## [Data for review]
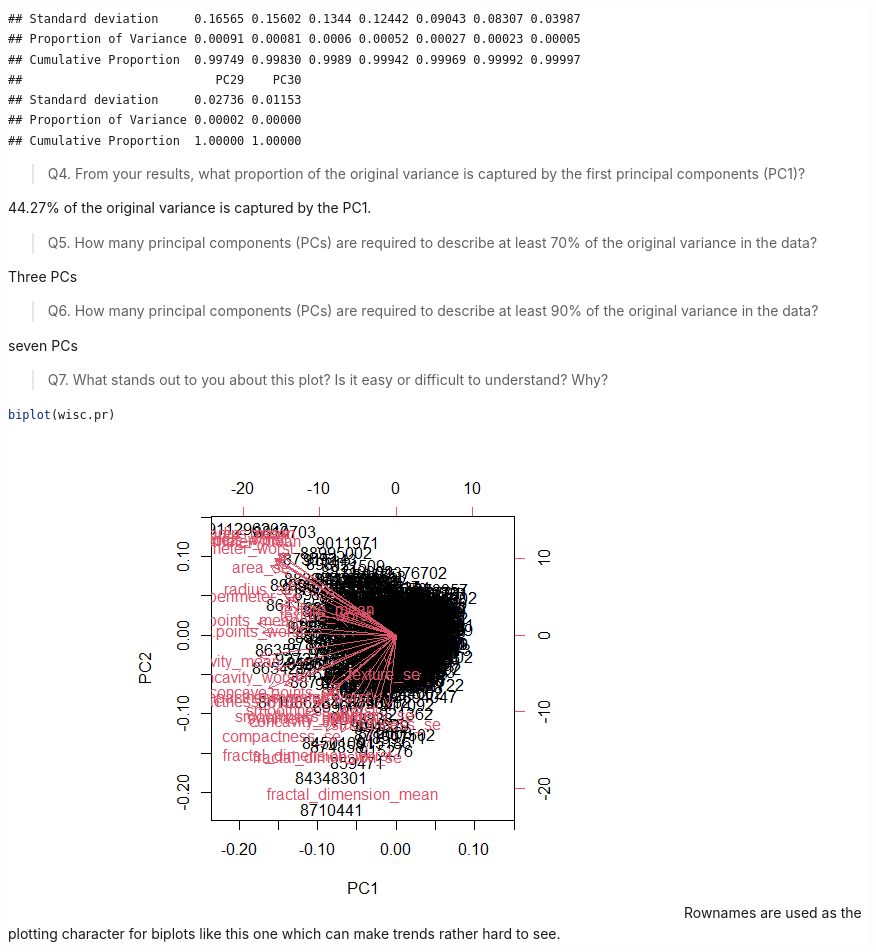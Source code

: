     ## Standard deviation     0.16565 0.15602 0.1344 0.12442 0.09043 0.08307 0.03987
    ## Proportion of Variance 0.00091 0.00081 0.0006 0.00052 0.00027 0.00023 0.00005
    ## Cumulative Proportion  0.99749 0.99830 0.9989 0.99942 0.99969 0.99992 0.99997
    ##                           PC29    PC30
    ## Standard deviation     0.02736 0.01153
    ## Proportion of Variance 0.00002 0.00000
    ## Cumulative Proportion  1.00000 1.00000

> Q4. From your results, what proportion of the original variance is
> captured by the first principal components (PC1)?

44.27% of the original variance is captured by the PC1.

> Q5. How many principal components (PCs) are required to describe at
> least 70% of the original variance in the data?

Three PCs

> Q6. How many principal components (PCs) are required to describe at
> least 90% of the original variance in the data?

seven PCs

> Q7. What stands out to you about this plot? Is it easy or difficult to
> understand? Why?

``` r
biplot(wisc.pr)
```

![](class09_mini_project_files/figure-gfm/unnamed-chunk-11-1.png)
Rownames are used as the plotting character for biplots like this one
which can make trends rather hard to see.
--
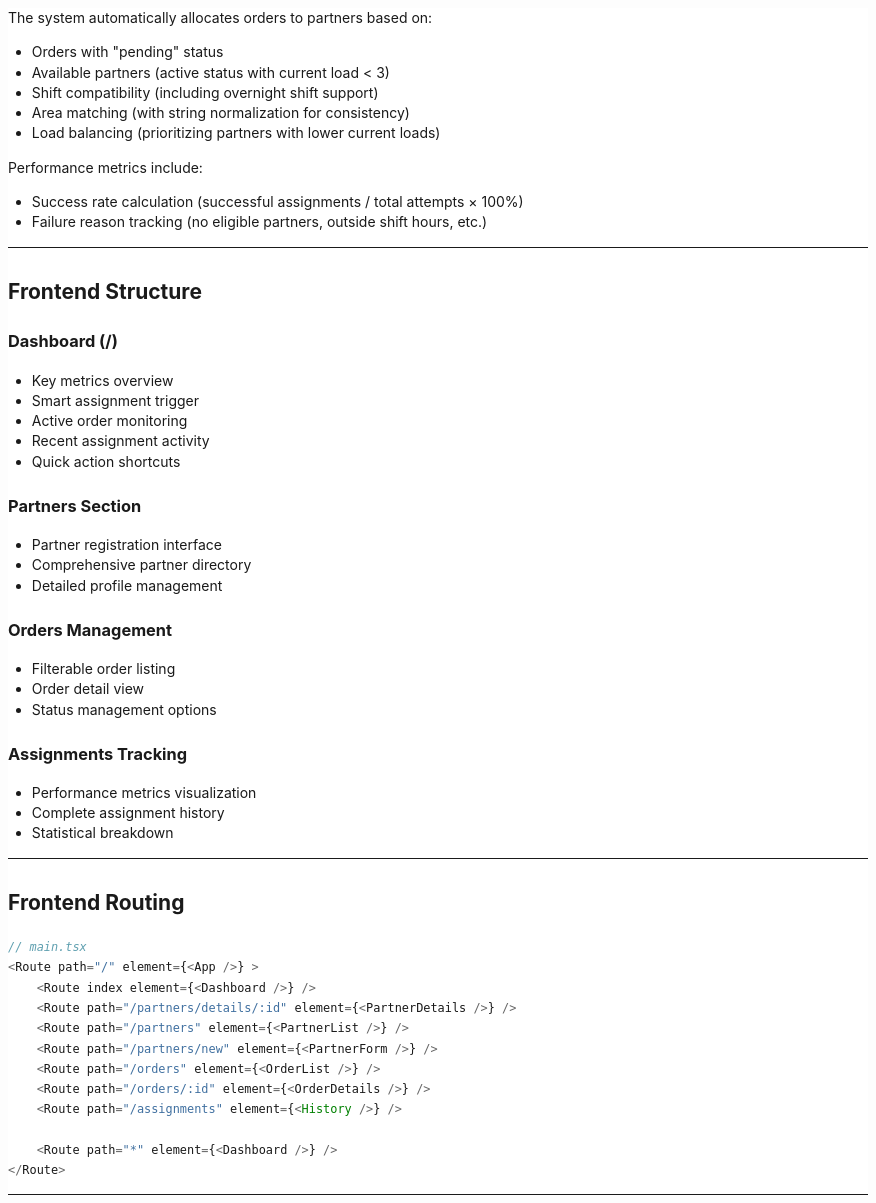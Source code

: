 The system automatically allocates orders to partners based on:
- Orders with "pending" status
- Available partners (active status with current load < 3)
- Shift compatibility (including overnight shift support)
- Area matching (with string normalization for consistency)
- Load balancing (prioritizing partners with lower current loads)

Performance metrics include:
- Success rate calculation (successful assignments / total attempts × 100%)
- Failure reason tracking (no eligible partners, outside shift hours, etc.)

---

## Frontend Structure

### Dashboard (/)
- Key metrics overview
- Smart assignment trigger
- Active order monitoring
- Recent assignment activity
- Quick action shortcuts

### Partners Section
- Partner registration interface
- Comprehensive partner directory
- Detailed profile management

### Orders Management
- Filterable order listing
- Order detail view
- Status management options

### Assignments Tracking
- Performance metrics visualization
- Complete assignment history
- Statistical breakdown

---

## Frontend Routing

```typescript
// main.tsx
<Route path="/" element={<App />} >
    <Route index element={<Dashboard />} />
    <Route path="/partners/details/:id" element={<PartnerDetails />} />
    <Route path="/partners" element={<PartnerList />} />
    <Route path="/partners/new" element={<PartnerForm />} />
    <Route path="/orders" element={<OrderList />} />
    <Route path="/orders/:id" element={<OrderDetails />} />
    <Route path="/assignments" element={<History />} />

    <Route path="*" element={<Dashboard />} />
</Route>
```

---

## [Problem details]
Each line that contains the string "least" should be copied from the data above.

## [Output of the task]
> least 70% of the original variance in the data?
> least 90% of the original variance in the data?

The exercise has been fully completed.